Once the pictures have been excluded, set down each remaining entry word for word.
....................
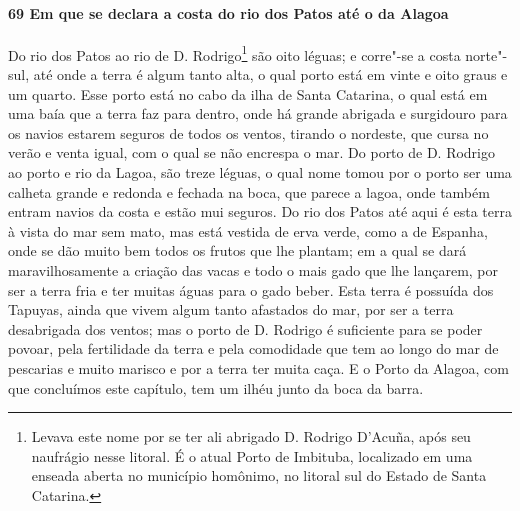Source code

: \begin{linenumbers}
\paragraph{69 Em que se declara a costa do rio dos Patos até o da Alagoa} \quad
Do rio dos Patos ao rio de D. Rodrigo\footnote{ Levava este nome por se ter ali abrigado
D. Rodrigo D’Acuña, após seu naufrágio nesse litoral. É o atual Porto de Imbituba,
localizado em uma enseada aberta no município homônimo, no litoral sul do Estado de Santa
Catarina.} são oito léguas; e corre"-se a costa norte"-sul, até onde a terra é algum tanto
alta, o qual porto está em vinte e oito graus e um quarto. Esse porto está no cabo da ilha
de Santa Catarina, o qual está em uma baía que a terra faz para dentro, onde há grande
abrigada e surgidouro para os navios estarem seguros de todos os ventos, tirando o
nordeste, que cursa no verão e venta igual, com o qual se não encrespa o mar. Do porto de
D. Rodrigo ao porto e rio da Lagoa, são treze léguas, o qual nome tomou por o porto ser
uma calheta grande e redonda e fechada na boca, que parece a lagoa, onde também entram
navios da costa e estão mui seguros. Do rio dos Patos até aqui é esta terra à vista do mar
sem mato, mas está vestida de erva verde, como a de Espanha, onde se dão muito bem todos
os frutos que lhe plantam; em a qual se dará maravilhosamente a criação das vacas e todo o
mais gado que lhe lançarem, por ser a terra fria e ter muitas águas para o gado beber.
Esta terra é possuída dos Tapuyas, ainda que vivem algum tanto afastados do mar, por ser a
terra desabrigada dos ventos; mas o porto de D. Rodrigo é suficiente para se poder povoar,
pela fertilidade da terra e pela comodidade que tem ao longo do mar de pescarias e muito
marisco e por a terra ter muita caça. E o Porto da Alagoa, com que concluímos este
capítulo, tem um ilhéu junto da boca da barra.


\end{linenumbers}
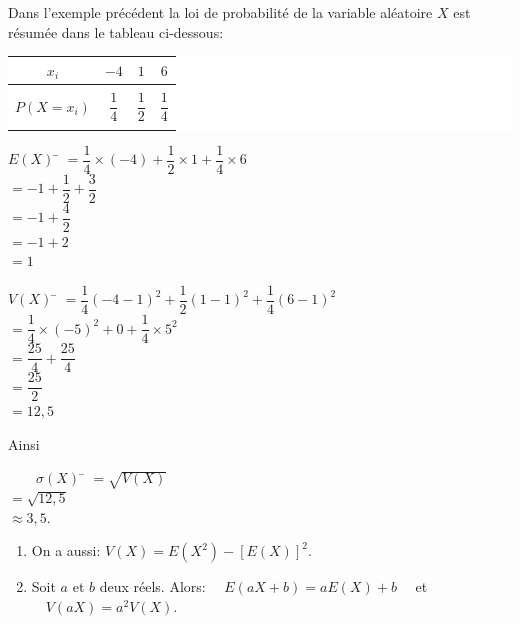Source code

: \documentclass[a4paper,11pt,cours]{nsi} %
\begin{document}
\begin{exemple}[]
	Dans l'exemple précédent la loi de probabilité de la variable aléatoire $X$ est résumée dans le tableau ci-dessous:
	\begin{center}
		\colorbox{white}{
			\begin{tabular}{|c|c|c|c|}
				\hline
				{\boldmath $x_i$} & $-4$ & $1$ & $6$ \\
				\hline
				& & & \\
				{\boldmath $P(X=x_i)$} & $\dfrac{1}{4}$ & $\dfrac{1}{2}$ & $\dfrac{1}{4}$\\
				& & & \\
				\hline
		\end{tabular}}
	\end{center}
	\begin{multicols}{2}
		\begin{tabbing}
			$E(X)$	\=	$=\dfrac{1}{4}\times(-4)+\dfrac{1}{2}\times1+\dfrac{1}{4}\times 6$\\[0.5em]
			\>	$=-1+\dfrac{1}{2}+\dfrac{3}{2}$\\[0.5em]
			\>	$=-1+\dfrac{4}{2}$\\[0.5em]
			\>	$=-1+2$\\[0.5em]
			\>	$=1$
		\end{tabbing}
		\columnbreak
		\begin{tabbing}
			$V(X)$	\=	$=\dfrac{1}{4}(-4-1)^2+\dfrac{1}{2}(1-1)^2+\dfrac{1}{4}(6-1)^2$\\[0.5em]
			\>	$=\dfrac{1}{4}\times(-5)^2+0+\dfrac{1}{4}\times5^2$\\[0.5em]
			\>	$=\dfrac{25}{4}+\dfrac{25}{4}$\\[0.5em]
			\>	$=\dfrac{25}{2}$\\[0.5em]
			\>	$=12,5$
		\end{tabbing}
	\end{multicols}
	Ainsi
	\begin{tabbing}
		$\qquad\sigma(X)$	\=	$=\sqrt{V(X)}$\\[0.5em]
		\>	$=\sqrt{12,5}$\\[0.5em]
		\>	$ \approx 3,5$.
	\end{tabbing}
\end{exemple}

\begin{propriete}[]
	\begin{enumerate}[label=\textbullet]
		\item 	On a aussi: {\boldmath $V(X)=E(X^2)-[E(X)]^2$}.
		\item 	Soit $a$ et $b$ deux réels. Alors: {\boldmath $\quad E(aX+b)=aE(X)+b\quad$ et 							$\quad V(aX)=a^2 V(X)$}.
	\end{enumerate}
\end{propriete}
\end{document}
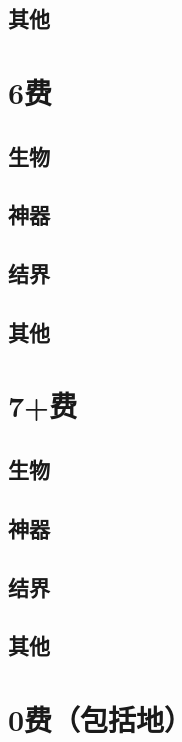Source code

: \documentclass[lang = cn, color = black, 10pt]{AllThatStax}
\begin{document}
\section{其他}

\chapter{6费}

\section{生物}

\section{神器}

\section{结界}

\section{其他}

\chapter{7+费}

\section{生物}

\section{神器}

\section{结界}

\section{其他}

\chapter{0费（包括地）}
\end{document}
....................
ANSWER:
Source code

: \begin{linenumbers}
\paragraph{69 Em que se declara a costa do rio dos Patos até o da Alagoa} \quad
Do rio dos Patos ao rio de D. Rodrigo\footnote{ Levava este nome por se ter ali abrigado
D. Rodrigo D’Acuña, após seu naufrágio nesse litoral. É o atual Porto de Imbituba,
localizado em uma enseada aberta no município homônimo, no litoral sul do Estado de Santa
Catarina.} são oito léguas; e corre"-se a costa norte"-sul, até onde a terra é algum tanto
alta, o qual porto está em vinte e oito graus e um quarto. Esse porto está no cabo da ilha
de Santa Catarina, o qual está em uma baía que a terra faz para dentro, onde há grande
abrigada e surgidouro para os navios estarem seguros de todos os ventos, tirando o
nordeste, que cursa no verão e venta igual, com o qual se não encrespa o mar. Do porto de
D. Rodrigo ao porto e rio da Lagoa, são treze léguas, o qual nome tomou por o porto ser
uma calheta grande e redonda e fechada na boca, que parece a lagoa, onde também entram
navios da costa e estão mui seguros. Do rio dos Patos até aqui é esta terra à vista do mar
sem mato, mas está vestida de erva verde, como a de Espanha, onde se dão muito bem todos
os frutos que lhe plantam; em a qual se dará maravilhosamente a criação das vacas e todo o
mais gado que lhe lançarem, por ser a terra fria e ter muitas águas para o gado beber.
Esta terra é possuída dos Tapuyas, ainda que vivem algum tanto afastados do mar, por ser a
terra desabrigada dos ventos; mas o porto de D. Rodrigo é suficiente para se poder povoar,
pela fertilidade da terra e pela comodidade que tem ao longo do mar de pescarias e muito
marisco e por a terra ter muita caça. E o Porto da Alagoa, com que concluímos este
capítulo, tem um ilhéu junto da boca da barra.


\end{linenumbers}
Source code

: \documentclass[a4paper,11pt,cours]{nsi} %
\begin{document}
\begin{exemple}[]
	Dans l'exemple précédent la loi de probabilité de la variable aléatoire $X$ est résumée dans le tableau ci-dessous:
	\begin{center}
		\colorbox{white}{
			\begin{tabular}{|c|c|c|c|}
				\hline
				{\boldmath $x_i$} & $-4$ & $1$ & $6$ \\
				\hline
				& & & \\
				{\boldmath $P(X=x_i)$} & $\dfrac{1}{4}$ & $\dfrac{1}{2}$ & $\dfrac{1}{4}$\\
				& & & \\
				\hline
		\end{tabular}}
	\end{center}
	\begin{multicols}{2}
		\begin{tabbing}
			$E(X)$	\=	$=\dfrac{1}{4}\times(-4)+\dfrac{1}{2}\times1+\dfrac{1}{4}\times 6$\\[0.5em]
			\>	$=-1+\dfrac{1}{2}+\dfrac{3}{2}$\\[0.5em]
			\>	$=-1+\dfrac{4}{2}$\\[0.5em]
			\>	$=-1+2$\\[0.5em]
			\>	$=1$
		\end{tabbing}
		\columnbreak
		\begin{tabbing}
			$V(X)$	\=	$=\dfrac{1}{4}(-4-1)^2+\dfrac{1}{2}(1-1)^2+\dfrac{1}{4}(6-1)^2$\\[0.5em]
			\>	$=\dfrac{1}{4}\times(-5)^2+0+\dfrac{1}{4}\times5^2$\\[0.5em]
			\>	$=\dfrac{25}{4}+\dfrac{25}{4}$\\[0.5em]
			\>	$=\dfrac{25}{2}$\\[0.5em]
			\>	$=12,5$
		\end{tabbing}
	\end{multicols}
	Ainsi
	\begin{tabbing}
		$\qquad\sigma(X)$	\=	$=\sqrt{V(X)}$\\[0.5em]
		\>	$=\sqrt{12,5}$\\[0.5em]
		\>	$ \approx 3,5$.
	\end{tabbing}
\end{exemple}

\begin{propriete}[]
	\begin{enumerate}[label=\textbullet]
		\item 	On a aussi: {\boldmath $V(X)=E(X^2)-[E(X)]^2$}.
		\item 	Soit $a$ et $b$ deux réels. Alors: {\boldmath $\quad E(aX+b)=aE(X)+b\quad$ et 							$\quad V(aX)=a^2 V(X)$}.
	\end{enumerate}
\end{propriete}
\end{document}
Source code

: \documentclass[lang = cn, color = black, 10pt]{AllThatStax}
\begin{document}
\section{其他}

\chapter{6费}

\section{生物}

\section{神器}

\section{结界}

\section{其他}

\chapter{7+费}

\section{生物}

\section{神器}

\section{结界}

\section{其他}

\chapter{0费（包括地）}
\end{document}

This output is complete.